| Exercise directions |
Once the pictures are set aside, reproduce the entries below exactly.

| Saved entries |
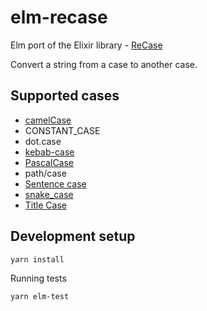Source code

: # elm-recase

Elm port of the Elixir library - [ReCase](https://github.com/sobolevn/recase)

Convert a string from a case to another case.

## Supported cases

* [camelCase](https://en.wikipedia.org/wiki/Camel_case)
* CONSTANT_CASE
* dot.case
* [kebab-case](https://en.wikipedia.org/wiki/Kebab_case)
* [PascalCase](https://en.wikipedia.org/wiki/PascalCase)
* path/case
* [Sentence case](https://en.wikipedia.org/wiki/Letter_case#Sentence_case)
* [snake_case](https://en.wikipedia.org/wiki/Snake_case)
* [Title Case](https://en.wikipedia.org/wiki/Letter_case#Title_case)

## Development setup

```bash
yarn install
```

Running tests

```bash
yarn elm-test
```
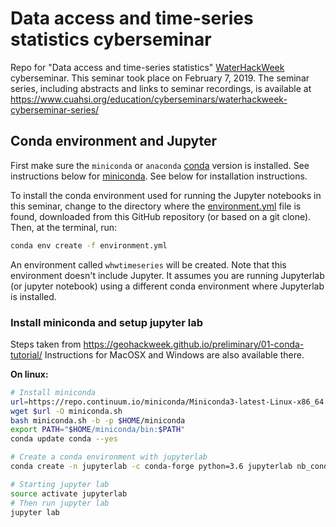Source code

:# Data access and time-series statistics cyberseminar

Repo for "Data access and time-series statistics" [WaterHackWeek](https://waterhackweek.github.io) cyberseminar. This seminar took place on February 7, 2019. The seminar series, including abstracts and links to seminar recordings, is available at https://www.cuahsi.org/education/cyberseminars/waterhackweek-cyberseminar-series/


## Conda environment and Jupyter

First make sure the `miniconda` or `anaconda` [conda](https://docs.conda.io/projects/conda/en/latest/) version is installed. See instructions below for [miniconda](https://docs.conda.io/en/latest/miniconda.html). See below for installation instructions.

To install the conda environment used for running the Jupyter notebooks in this seminar, change to the directory where the [environment.yml](environment.yml) file is found, downloaded from this GitHub repository (or based on a git clone). Then, at the terminal, run:
```bash
conda env create -f environment.yml
```
An environment called `whwtimeseries` will be created. Note that this environment doesn't include Jupyter. It assumes you are running Jupyterlab (or jupyter notebook) using a different conda environment where Jupyterlab is installed.

### Install miniconda and setup jupyter lab

Steps taken from https://geohackweek.github.io/preliminary/01-conda-tutorial/
Instructions for MacOSX and Windows are also available there.

**On linux:**
```bash
# Install miniconda
url=https://repo.continuum.io/miniconda/Miniconda3-latest-Linux-x86_64.sh
wget $url -O miniconda.sh
bash miniconda.sh -b -p $HOME/miniconda
export PATH="$HOME/miniconda/bin:$PATH"
conda update conda --yes

# Create a conda environment with jupyterlab
conda create -n jupyterlab -c conda-forge python=3.6 jupyterlab nb_conda_kernels

# Starting jupyter lab
source activate jupyterlab
# Then run jupyter lab
jupyter lab
```
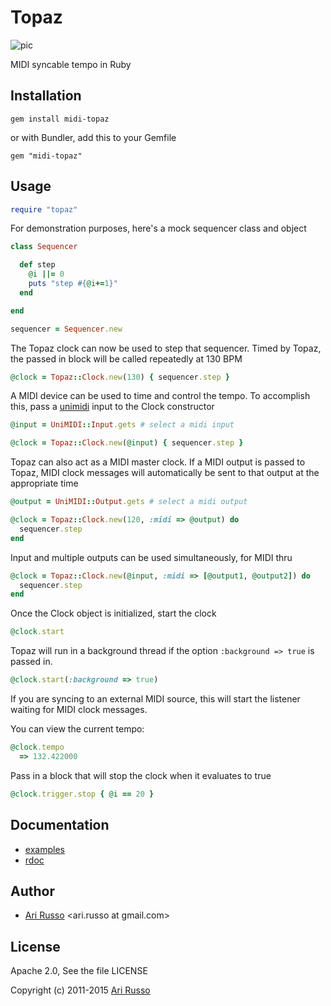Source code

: # Topaz

![pic](http://img526.imageshack.us/img526/5781/topazt.jpg)

MIDI syncable tempo in Ruby

## Installation

`gem install midi-topaz`

  or with Bundler, add this to your Gemfile

`gem "midi-topaz"`

## Usage

```ruby
require "topaz"
```

For demonstration purposes, here's a mock sequencer class and object

```ruby
class Sequencer

  def step
    @i ||= 0
    puts "step #{@i+=1}"
  end

end

sequencer = Sequencer.new
```

The Topaz clock can now be used to step that sequencer.  Timed by Topaz, the passed in block will be called repeatedly at 130 BPM

```ruby
@clock = Topaz::Clock.new(130) { sequencer.step }
```

A MIDI device can be used to time and control the tempo.  To accomplish this, pass a [unimidi](https://github.com/arirusso/unimidi) input to the Clock constructor

```ruby
@input = UniMIDI::Input.gets # select a midi input

@clock = Topaz::Clock.new(@input) { sequencer.step }
```

Topaz can also act as a MIDI master clock. If a MIDI output is passed to Topaz, MIDI clock messages will automatically be sent to that output at the appropriate time

```ruby
@output = UniMIDI::Output.gets # select a midi output

@clock = Topaz::Clock.new(120, :midi => @output) do
  sequencer.step
end
```

Input and multiple outputs can be used simultaneously, for MIDI thru

```ruby
@clock = Topaz::Clock.new(@input, :midi => [@output1, @output2]) do
  sequencer.step
end
```

Once the Clock object is initialized, start the clock

```ruby
@clock.start
```

Topaz will run in a background thread if the option `:background => true` is passed in.

```ruby
@clock.start(:background => true)
```

If you are syncing to an external MIDI source, this will start the listener waiting for MIDI clock messages.

You can view the current tempo:

```ruby
@clock.tempo
  => 132.422000
```

Pass in a block that will stop the clock when it evaluates to true

```ruby
@clock.trigger.stop { @i == 20 }
```

## Documentation

* [examples](http://github.com/arirusso/topaz/tree/master/examples)
* [rdoc](http://rdoc.info/gems/midi-topaz)

## Author

* [Ari Russo](http://github.com/arirusso) <ari.russo at gmail.com>

## License

Apache 2.0, See the file LICENSE

Copyright (c) 2011-2015 [Ari Russo](http://arirusso.com)
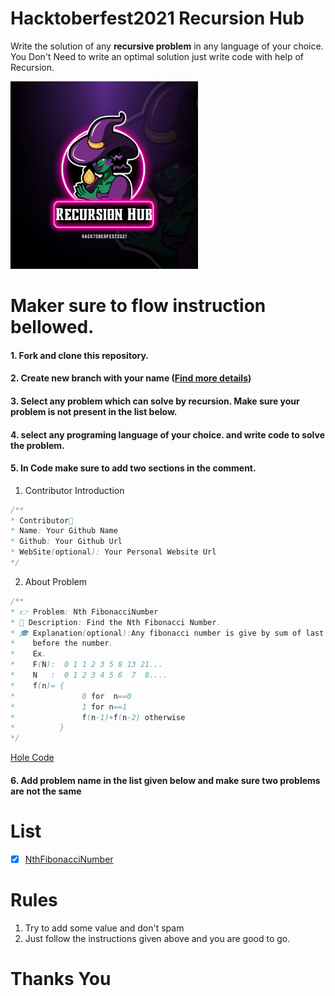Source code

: # Hacktoberfest2021 Recursion Hub

Write the solution of any **recursive problem** in any language of your choice. You Don't Need to write an optimal solution just write code with help of Recursion. 

<img src="./static/Hacktoberfest2021.png" width=300 height=300 style="margin:0 auto;" alt="none">

# Maker sure to flow instruction bellowed.

#### 1. Fork and clone this repository.

#### 2. Create new branch with your name ([Find more details](https://github.com/firstcontributions/first-contributions))

#### 3. Select any problem which can solve by recursion. Make sure your problem is not present in the list below.

#### 4. select any programing language of your choice. and write code to solve the problem.
#### 5. In Code make sure to add two sections in the comment.
1. Contributor Introduction
```java
/**
* Contributor🎅
* Name: Your Github Name
* Github: Your Github Url 
* WebSite(optional): Your Personal Website Url
*/
```
2. About Problem 
```java
/**
* 👉 Problem: Nth FibonacciNumber
* 👑 Description: Find the Nth Fibonacci Number.
* 🎓 Explanation(optional):Any fibonacci number is give by sum of last two fibonacci number
*    before the number.
*    Ex. 
*    F(N):  0 1 1 2 3 5 8 13 21...
*    N   :  0 1 2 3 4 5 6  7  8....
*    f(n)= {
*               0 for  n==0
*               1 for n==1
*               f(n-1)+f(n-2) otherwise
*          }        
*/
```
[Hole Code](./Code/FibonacciNumber.java)

#### 6. Add problem name in the list given below and make sure two problems are not the same


# List 

- [x] [NthFibonacciNumber](./Code/FibonacciNumber.java)

# Rules

1. Try to add some value and don't spam
2. Just follow the instructions given above and you are good to go.


# Thanks You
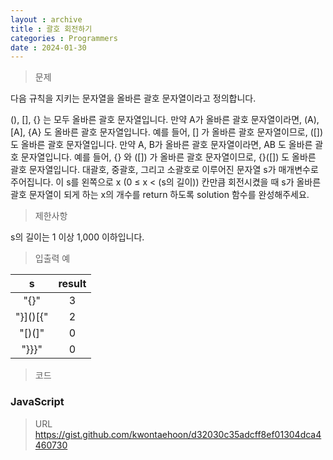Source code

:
 ```yaml
---
layout : archive
title : 괄호 회전하기
categories : Programmers
date : 2024-01-30
---
```

> 문제<br>

다음 규칙을 지키는 문자열을 올바른 괄호 문자열이라고 정의합니다.

(), [], {} 는 모두 올바른 괄호 문자열입니다.
만약 A가 올바른 괄호 문자열이라면, (A), [A], {A} 도 올바른 괄호 문자열입니다. 예를 들어, [] 가 올바른 괄호 문자열이므로, ([]) 도 올바른 괄호 문자열입니다.
만약 A, B가 올바른 괄호 문자열이라면, AB 도 올바른 괄호 문자열입니다. 예를 들어, {} 와 ([]) 가 올바른 괄호 문자열이므로, {}([]) 도 올바른 괄호 문자열입니다.
대괄호, 중괄호, 그리고 소괄호로 이루어진 문자열 s가 매개변수로 주어집니다. 이 s를 왼쪽으로 x (0 ≤ x < (s의 길이)) 칸만큼 회전시켰을 때 s가 올바른 괄호 문자열이 되게 하는 x의 개수를 return 하도록 solution 함수를 완성해주세요.

> 제한사항<br>

s의 길이는 1 이상 1,000 이하입니다.

> 입출력 예<br>

|s|result|
|:--:|:--:|
|"[](){}"|3|
|"}]()[{"|2|
|"[)(]"|0|
|"}}}"|0|

> 코드

### JavaScript
<script src="https://gist.github.com/kwontaehoon/d32030c35adcff8ef01304dca4460730.js"></script>

> URL
https://gist.github.com/kwontaehoon/d32030c35adcff8ef01304dca4460730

| Answer box |
Source code

: # elm-recase

Elm port of the Elixir library - [ReCase](https://github.com/sobolevn/recase)

Convert a string from a case to another case.

## Supported cases

* [camelCase](https://en.wikipedia.org/wiki/Camel_case)
* CONSTANT_CASE
* dot.case
* [kebab-case](https://en.wikipedia.org/wiki/Kebab_case)
* [PascalCase](https://en.wikipedia.org/wiki/PascalCase)
* path/case
* [Sentence case](https://en.wikipedia.org/wiki/Letter_case#Sentence_case)
* [snake_case](https://en.wikipedia.org/wiki/Snake_case)
* [Title Case](https://en.wikipedia.org/wiki/Letter_case#Title_case)

## Development setup

```bash
yarn install
```

Running tests

```bash
yarn elm-test
```
Source code

:# Data access and time-series statistics cyberseminar

Repo for "Data access and time-series statistics" [WaterHackWeek](https://waterhackweek.github.io) cyberseminar. This seminar took place on February 7, 2019. The seminar series, including abstracts and links to seminar recordings, is available at https://www.cuahsi.org/education/cyberseminars/waterhackweek-cyberseminar-series/


## Conda environment and Jupyter

First make sure the `miniconda` or `anaconda` [conda](https://docs.conda.io/projects/conda/en/latest/) version is installed. See instructions below for [miniconda](https://docs.conda.io/en/latest/miniconda.html). See below for installation instructions.

To install the conda environment used for running the Jupyter notebooks in this seminar, change to the directory where the [environment.yml](environment.yml) file is found, downloaded from this GitHub repository (or based on a git clone). Then, at the terminal, run:
```bash
conda env create -f environment.yml
```
An environment called `whwtimeseries` will be created. Note that this environment doesn't include Jupyter. It assumes you are running Jupyterlab (or jupyter notebook) using a different conda environment where Jupyterlab is installed.

### Install miniconda and setup jupyter lab

Steps taken from https://geohackweek.github.io/preliminary/01-conda-tutorial/
Instructions for MacOSX and Windows are also available there.

**On linux:**
```bash
# Install miniconda
url=https://repo.continuum.io/miniconda/Miniconda3-latest-Linux-x86_64.sh
wget $url -O miniconda.sh
bash miniconda.sh -b -p $HOME/miniconda
export PATH="$HOME/miniconda/bin:$PATH"
conda update conda --yes

# Create a conda environment with jupyterlab
conda create -n jupyterlab -c conda-forge python=3.6 jupyterlab nb_conda_kernels

# Starting jupyter lab
source activate jupyterlab
# Then run jupyter lab
jupyter lab
```
Source code

: # Topaz

![pic](http://img526.imageshack.us/img526/5781/topazt.jpg)

MIDI syncable tempo in Ruby

## Installation

`gem install midi-topaz`

  or with Bundler, add this to your Gemfile

`gem "midi-topaz"`

## Usage

```ruby
require "topaz"
```

For demonstration purposes, here's a mock sequencer class and object

```ruby
class Sequencer

  def step
    @i ||= 0
    puts "step #{@i+=1}"
  end

end

sequencer = Sequencer.new
```

The Topaz clock can now be used to step that sequencer.  Timed by Topaz, the passed in block will be called repeatedly at 130 BPM

```ruby
@clock = Topaz::Clock.new(130) { sequencer.step }
```

A MIDI device can be used to time and control the tempo.  To accomplish this, pass a [unimidi](https://github.com/arirusso/unimidi) input to the Clock constructor

```ruby
@input = UniMIDI::Input.gets # select a midi input

@clock = Topaz::Clock.new(@input) { sequencer.step }
```

Topaz can also act as a MIDI master clock. If a MIDI output is passed to Topaz, MIDI clock messages will automatically be sent to that output at the appropriate time

```ruby
@output = UniMIDI::Output.gets # select a midi output

@clock = Topaz::Clock.new(120, :midi => @output) do
  sequencer.step
end
```

Input and multiple outputs can be used simultaneously, for MIDI thru

```ruby
@clock = Topaz::Clock.new(@input, :midi => [@output1, @output2]) do
  sequencer.step
end
```

Once the Clock object is initialized, start the clock

```ruby
@clock.start
```

Topaz will run in a background thread if the option `:background => true` is passed in.

```ruby
@clock.start(:background => true)
```

If you are syncing to an external MIDI source, this will start the listener waiting for MIDI clock messages.

You can view the current tempo:

```ruby
@clock.tempo
  => 132.422000
```

Pass in a block that will stop the clock when it evaluates to true

```ruby
@clock.trigger.stop { @i == 20 }
```

## Documentation

* [examples](http://github.com/arirusso/topaz/tree/master/examples)
* [rdoc](http://rdoc.info/gems/midi-topaz)

## Author

* [Ari Russo](http://github.com/arirusso) <ari.russo at gmail.com>

## License

Apache 2.0, See the file LICENSE

Copyright (c) 2011-2015 [Ari Russo](http://arirusso.com)
Source code

: # Hacktoberfest2021 Recursion Hub

Write the solution of any **recursive problem** in any language of your choice. You Don't Need to write an optimal solution just write code with help of Recursion. 

<img src="./static/Hacktoberfest2021.png" width=300 height=300 style="margin:0 auto;" alt="none">

# Maker sure to flow instruction bellowed.

#### 1. Fork and clone this repository.

#### 2. Create new branch with your name ([Find more details](https://github.com/firstcontributions/first-contributions))

#### 3. Select any problem which can solve by recursion. Make sure your problem is not present in the list below.

#### 4. select any programing language of your choice. and write code to solve the problem.
#### 5. In Code make sure to add two sections in the comment.
1. Contributor Introduction
```java
/**
* Contributor🎅
* Name: Your Github Name
* Github: Your Github Url 
* WebSite(optional): Your Personal Website Url
*/
```
2. About Problem 
```java
/**
* 👉 Problem: Nth FibonacciNumber
* 👑 Description: Find the Nth Fibonacci Number.
* 🎓 Explanation(optional):Any fibonacci number is give by sum of last two fibonacci number
*    before the number.
*    Ex. 
*    F(N):  0 1 1 2 3 5 8 13 21...
*    N   :  0 1 2 3 4 5 6  7  8....
*    f(n)= {
*               0 for  n==0
*               1 for n==1
*               f(n-1)+f(n-2) otherwise
*          }        
*/
```
[Hole Code](./Code/FibonacciNumber.java)

#### 6. Add problem name in the list given below and make sure two problems are not the same


# List 

- [x] [NthFibonacciNumber](./Code/FibonacciNumber.java)

# Rules

1. Try to add some value and don't spam
2. Just follow the instructions given above and you are good to go.


# Thanks You
Source code

:
 ```yaml
---
layout : archive
title : 괄호 회전하기
categories : Programmers
date : 2024-01-30
---
```

> 문제<br>

다음 규칙을 지키는 문자열을 올바른 괄호 문자열이라고 정의합니다.

(), [], {} 는 모두 올바른 괄호 문자열입니다.
만약 A가 올바른 괄호 문자열이라면, (A), [A], {A} 도 올바른 괄호 문자열입니다. 예를 들어, [] 가 올바른 괄호 문자열이므로, ([]) 도 올바른 괄호 문자열입니다.
만약 A, B가 올바른 괄호 문자열이라면, AB 도 올바른 괄호 문자열입니다. 예를 들어, {} 와 ([]) 가 올바른 괄호 문자열이므로, {}([]) 도 올바른 괄호 문자열입니다.
대괄호, 중괄호, 그리고 소괄호로 이루어진 문자열 s가 매개변수로 주어집니다. 이 s를 왼쪽으로 x (0 ≤ x < (s의 길이)) 칸만큼 회전시켰을 때 s가 올바른 괄호 문자열이 되게 하는 x의 개수를 return 하도록 solution 함수를 완성해주세요.

> 제한사항<br>

s의 길이는 1 이상 1,000 이하입니다.

> 입출력 예<br>

|s|result|
|:--:|:--:|
|"[](){}"|3|
|"}]()[{"|2|
|"[)(]"|0|
|"}}}"|0|

> 코드

### JavaScript
<script src="https://gist.github.com/kwontaehoon/d32030c35adcff8ef01304dca4460730.js"></script>

> URL
https://gist.github.com/kwontaehoon/d32030c35adcff8ef01304dca4460730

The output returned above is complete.